After services transferred to the Inverclyde Royal Hospital, the Greenock Royal Infirmary closed in 1979 and was subsequently demolished. The site was then used for a Sheltered housing complex providing 34 flats (for seniors) with associated facilities, built in 1988, which is named John Galt House in commemoration of the novelist and entrepreneur John Galt who was buried in the adjacent Inverkip Street Cemetery in 1839.

== Notable nursing staff ==
The first nurses that trained on the Nightingale system started working in Greenock Royal Infirmary in 1868. This included Miss Beatty who was appointed as Lady Superintendent of Nursing.

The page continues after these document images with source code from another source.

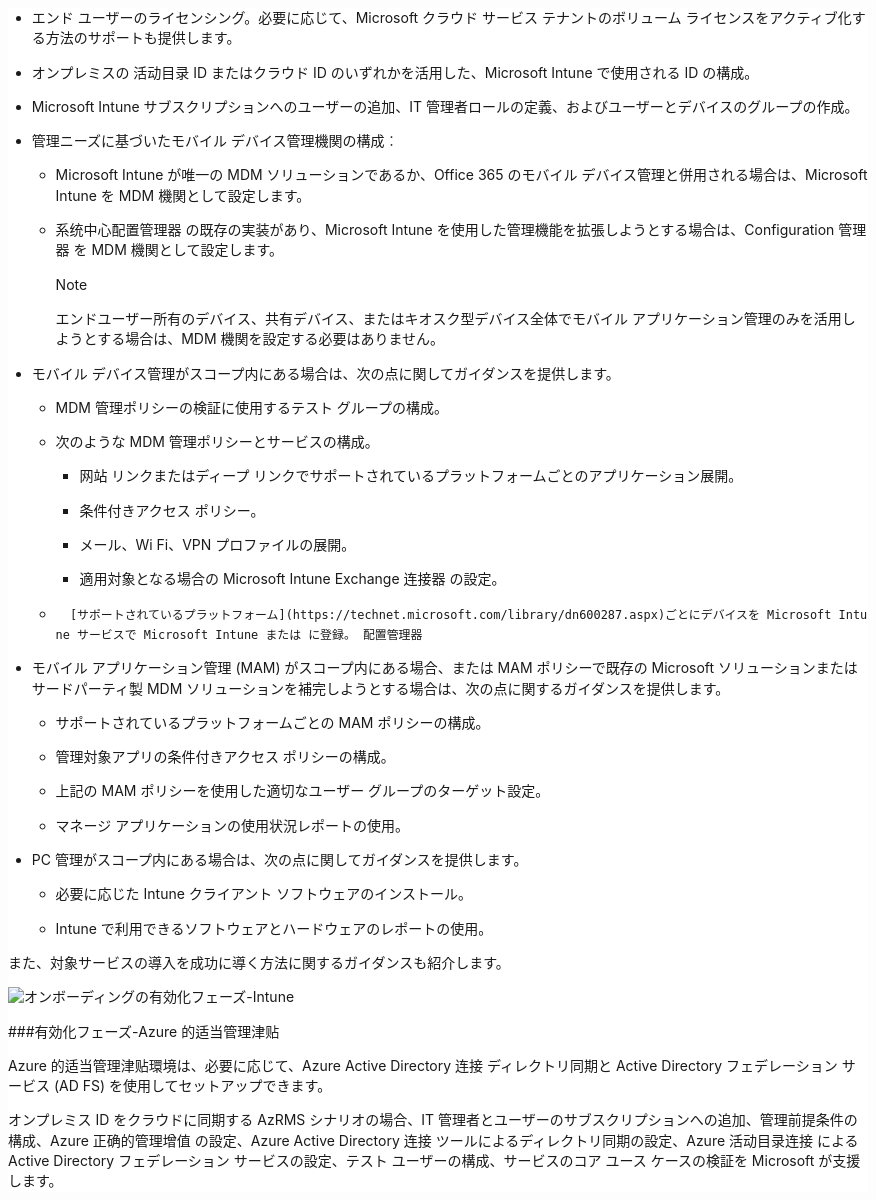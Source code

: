 -   エンド ユーザーのライセンシング。必要に応じて、Microsoft クラウド サービス テナントのボリューム ライセンスをアクティブ化する方法のサポートも提供します。

-   オンプレミスの 活动目录 ID またはクラウド ID のいずれかを活用した、Microsoft Intune で使用される ID の構成。

-   Microsoft Intune サブスクリプションへのユーザーの追加、IT 管理者ロールの定義、およびユーザーとデバイスのグループの作成。

-   管理ニーズに基づいたモバイル デバイス管理機関の構成︰

    -   Microsoft Intune が唯一の MDM ソリューションであるか、Office 365 のモバイル デバイス管理と併用される場合は、Microsoft Intune を MDM 機関として設定します。

    -   系统中心配置管理器 の既存の実装があり、Microsoft Intune を使用した管理機能を拡張しようとする場合は、Configuration 管理器 を MDM 機関として設定します。

        > [!NOTE]
        > エンドユーザー所有のデバイス、共有デバイス、またはキオスク型デバイス全体でモバイル アプリケーション管理のみを活用しようとする場合は、MDM 機関を設定する必要はありません。

-   モバイル デバイス管理がスコープ内にある場合は、次の点に関してガイダンスを提供します。

    -   MDM 管理ポリシーの検証に使用するテスト グループの構成。

    -   次のような MDM 管理ポリシーとサービスの構成。

        -   网站 リンクまたはディープ リンクでサポートされているプラットフォームごとのアプリケーション展開。

        -   条件付きアクセス ポリシー。

        -   メール、Wi Fi、VPN プロファイルの展開。

        -   適用対象となる場合の Microsoft Intune Exchange 连接器 の設定。

    -   
            [サポートされているプラットフォーム](https://technet.microsoft.com/library/dn600287.aspx)ごとにデバイスを Microsoft Intune サービスで Microsoft Intune または に登録。 配置管理器

-   モバイル アプリケーション管理 (MAM) がスコープ内にある場合、または MAM ポリシーで既存の Microsoft ソリューションまたはサードパーティ製 MDM ソリューションを補完しようとする場合は、次の点に関するガイダンスを提供します。

    -   サポートされているプラットフォームごとの MAM ポリシーの構成。

    -   管理対象アプリの条件付きアクセス ポリシーの構成。

    -   上記の MAM ポリシーを使用した適切なユーザー グループのターゲット設定。

    -   マネージ アプリケーションの使用状況レポートの使用。

-   PC 管理がスコープ内にある場合は、次の点に関してガイダンスを提供します。

    -   必要に応じた Intune クライアント ソフトウェアのインストール。

    -   Intune で利用できるソフトウェアとハードウェアのレポートの使用。

また、対象サービスの導入を成功に導く方法に関するガイダンスも紹介します。

![オンボーディングの有効化フェーズ-Intune](./media/ft-8-enable-phase-intune.png)

###<a name="---azure-right-management-premium"></a>有効化フェーズ-Azure 的适当管理津贴

Azure 的适当管理津贴環境は、必要に応じて、Azure Active Directory 连接 ディレクトリ同期と Active Directory フェデレーション サービス (AD FS) を使用してセットアップできます。

オンプレミス ID をクラウドに同期する AzRMS シナリオの場合、IT 管理者とユーザーのサブスクリプションへの追加、管理前提条件の構成、Azure 正确的管理增值 の設定、Azure Active Directory 连接 ツールによるディレクトリ同期の設定、Azure 活动目录连接 による Active Directory フェデレーション サービスの設定、テスト ユーザーの構成、サービスのコア ユース ケースの検証を Microsoft が支援します。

The Edinburgh Nurses Training Society sent female nurses of ‘high moral character’ to be probationary nurses and receive a one year training at Greenock Royal Infirmary. In 1870, Miss Beatty left and was replaced by Miss Johnstone who had worked at Glasgow Royal Infirmary. By 1871 there were 21 nurses. Several nurses at this time were ill with fever and smallpox, of which two died.

Miss Johnstone died in 1884 after 15 years’ service and was replaced by Miss Fletcher as Lady Superintendent. Miss Tod took over from Miss Fletcher in 1887 and worked as the matron for 27 years, retiring in 1914. Miss AM Filley took over this role and also worked as the Matron for 27 years. Miss G Manners was Matron from 1942-1947, leaving to take on the role of Matron at Glasgow Royal Infirmary. She was succeeded by Miss MB Crichton who retired after 17 years service in 1963.

With the introduction of the State Registration of Nurses in 1920 the infirmary’s training school adopted the three year training programme. In 1964 a two year course for State Enrolled Nurses was established.

Miss E Beaton received the RRC for her work in the Third Scottish General Hospital in 1916.